Advanced welding technologies, notably lasers, can be used with both processes, although it’s further developed with steels.

So, here’s the bottom line:

  1. Advanced high-strength steels are new materials with different properties to conventional carbon steels, so there is a learning curve with both AHSS and aluminum.
  2. Ferrous materials are easier to weld. Mechanical fastening is about the same in terms of complexity, although galvanic corrosion is an issue if aluminum must be joined to a steel substructure.
  3. Aluminum is lighter, and can be formed from relatively thick sheets.

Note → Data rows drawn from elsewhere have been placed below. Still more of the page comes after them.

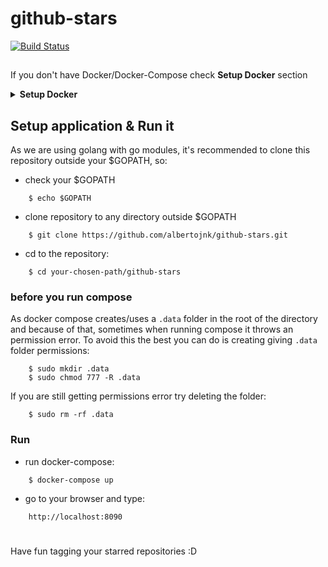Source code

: # github-stars

[![Build Status](https://travis-ci.com/albertojnk/github-stars.svg?branch=master)](https://travis-ci.com/albertojnk/github-stars)

##

If you don't have Docker/Docker-Compose check **Setup Docker** section

<details>
<summary><b>Setup Docker</b></summary>
<p>

## Docker
macOS: <a href="https://docs.docker.com/docker-for-mac/install/"> https://docs.docker.com/docker-for-mac/install/ </a>

linux: <a href="https://docs.docker.com/install/linux/docker-ce/ubuntu/"> https://docs.docker.com/install/linux/docker-ce/ubuntu/ </a>




## Docker Compose

linux: <a href="https://docs.docker.com/compose/install/"> https://docs.docker.com/compose/install/ </a>
</p>
</details>

## Setup application & Run it

As we are using golang with go modules, it's recommended to clone this repository outside your $GOPATH, so:

* check your $GOPATH

```
    $ echo $GOPATH
```

* clone repository to any directory outside $GOPATH

```
    $ git clone https://github.com/albertojnk/github-stars.git
```

* cd to the repository:

```
    $ cd your-chosen-path/github-stars
```

### before you run compose

As docker compose creates/uses a `.data` folder in the root of the directory and because of that, sometimes when running compose it throws an permission error. To avoid this the best you can do is creating giving `.data` folder permissions:

```
    $ sudo mkdir .data
    $ sudo chmod 777 -R .data
```

If you are still getting permissions error try deleting the folder:

```
    $ sudo rm -rf .data
```

### Run 

* run docker-compose:

```
    $ docker-compose up
```

* go to your browser and type:

```
    http://localhost:8090
```

#

Have fun tagging your starred repositories :D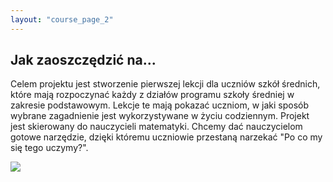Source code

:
 ```yaml
---
layout: "course_page_2"
---
```


<h2> Jak zaoszczędzić na...</h2>
<p>
Celem projektu jest stworzenie pierwszej lekcji dla uczniów szkół średnich, które mają rozpoczynać każdy z działów programu szkoły średniej w zakresie podstawowym. Lekcje te mają pokazać uczniom, w jaki sposób wybrane zagadnienie jest wykorzystywane w życiu codziennym. Projekt jest skierowany do nauczycieli matematyki. Chcemy dać nauczycielom gotowe narzędzie, dzięki któremu uczniowie przestaną narzekać "Po co my się tego uczymy?". 
</p>

<img src="https://raw.githubusercontent.com/KasiaWerner/spoled_test/gh-pages/img/spoled-ilu5.jpg"/>
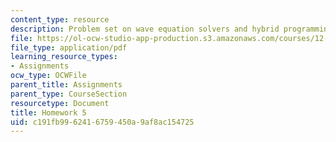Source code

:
```yaml
---
content_type: resource
description: Problem set on wave equation solvers and hybrid programming.
file: https://ol-ocw-studio-app-production.s3.amazonaws.com/courses/12-950-parallel-programming-for-multicore-machines-using-openmp-and-mpi-january-iap-2010/c191fb9962416759450a9af8ac154725_MIT12_950IAP10_hw5.pdf
file_type: application/pdf
learning_resource_types:
- Assignments
ocw_type: OCWFile
parent_title: Assignments
parent_type: CourseSection
resourcetype: Document
title: Homework 5
uid: c191fb99-6241-6759-450a-9af8ac154725
---
```

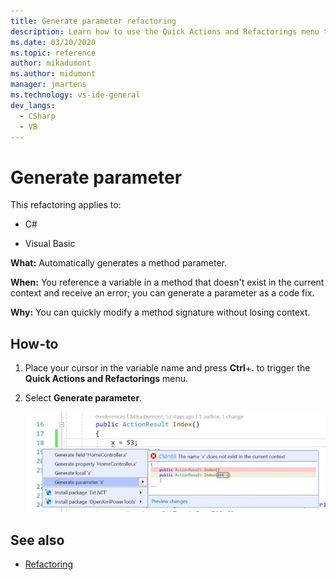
 ```yaml
---
title: Generate parameter refactoring
description: Learn how to use the Quick Actions and Refactorings menu to automatically generate a method parameter.
ms.date: 03/10/2020
ms.topic: reference
author: mikadumont
ms.author: midumont
manager: jmartens
ms.technology: vs-ide-general
dev_langs:
  - CSharp
  - VB
---
```

# Generate parameter


This refactoring applies to:

- C#

- Visual Basic

**What:** Automatically generates a method parameter.

**When:** You reference a variable in a method that doesn't exist in the current context and receive an error; you can generate a parameter as a code fix. 

**Why:** You can quickly modify a method signature without losing context.

## How-to

1. Place your cursor in the variable name and press **Ctrl**+**.** to trigger the **Quick Actions and Refactorings** menu.
1. Select **Generate parameter**.

   ![Generate parameter](media/generate-parameter.png) 

## See also

- [Refactoring](../refactoring-in-visual-studio.md)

High-strength steels can match aluminum parts application-for-application by part redesign and thinner gauge sheet.
  4. Both steel and aluminum are 100 percent recyclable. However, steel is easier to handle in the recycling process.
  5. What may decide the future of automotive bodies: aluminum is cool. Aluminum is the material of aircraft and space vehicles, as well as exclusive luxury vehicles and sports cars. Aluminum has cachet, ironically, because of its limited use to do forming difficulties and high costs before Ford’s mass production breakthrough.

So, in the end, this may be less about an engineering breakthrough and more of a marketing one.

Dollar for dollar, who wouldn’t want a vehicle made from the stuff of rockets and fighter planes? And by dollar for dollar, I mean that literally. Ford’s F-150 is currently priced similarly to GM and Fiat Chrysler’s models, which are Ford’s primary competitors in the light truck market.

I suspect that Ford is eating some margin to keep pricing in line. Would buyers pay a 10 to 15 percent price premium for aluminum bodies? For mainstream vehicles, I suspect the answer is “no,” especially if advanced steel vehicles are not significantly heavier.

Should aluminum vehicles demonstrate superior corrosion resistance and no additional cost in collision insurance, however, high residual values on trade-in may tip the balance in aluminum’s favor. This remains to be seen, especially as the steel community is working hard on improved corrosion resistance as well.

In a sense, I have skin in this game. I drive an older F-150, whose steel body I’m slowly replacing with advanced composites, namely Bondo and fiberglass. I’m going to have to replace it at some point, and the aluminum structure of the F-150 may be a factor in that decision. But not as much as the price and towing specs, and I’m sure that’s the metric with a lot of buyers.

When reliable sales numbers are out, we’ll follow up.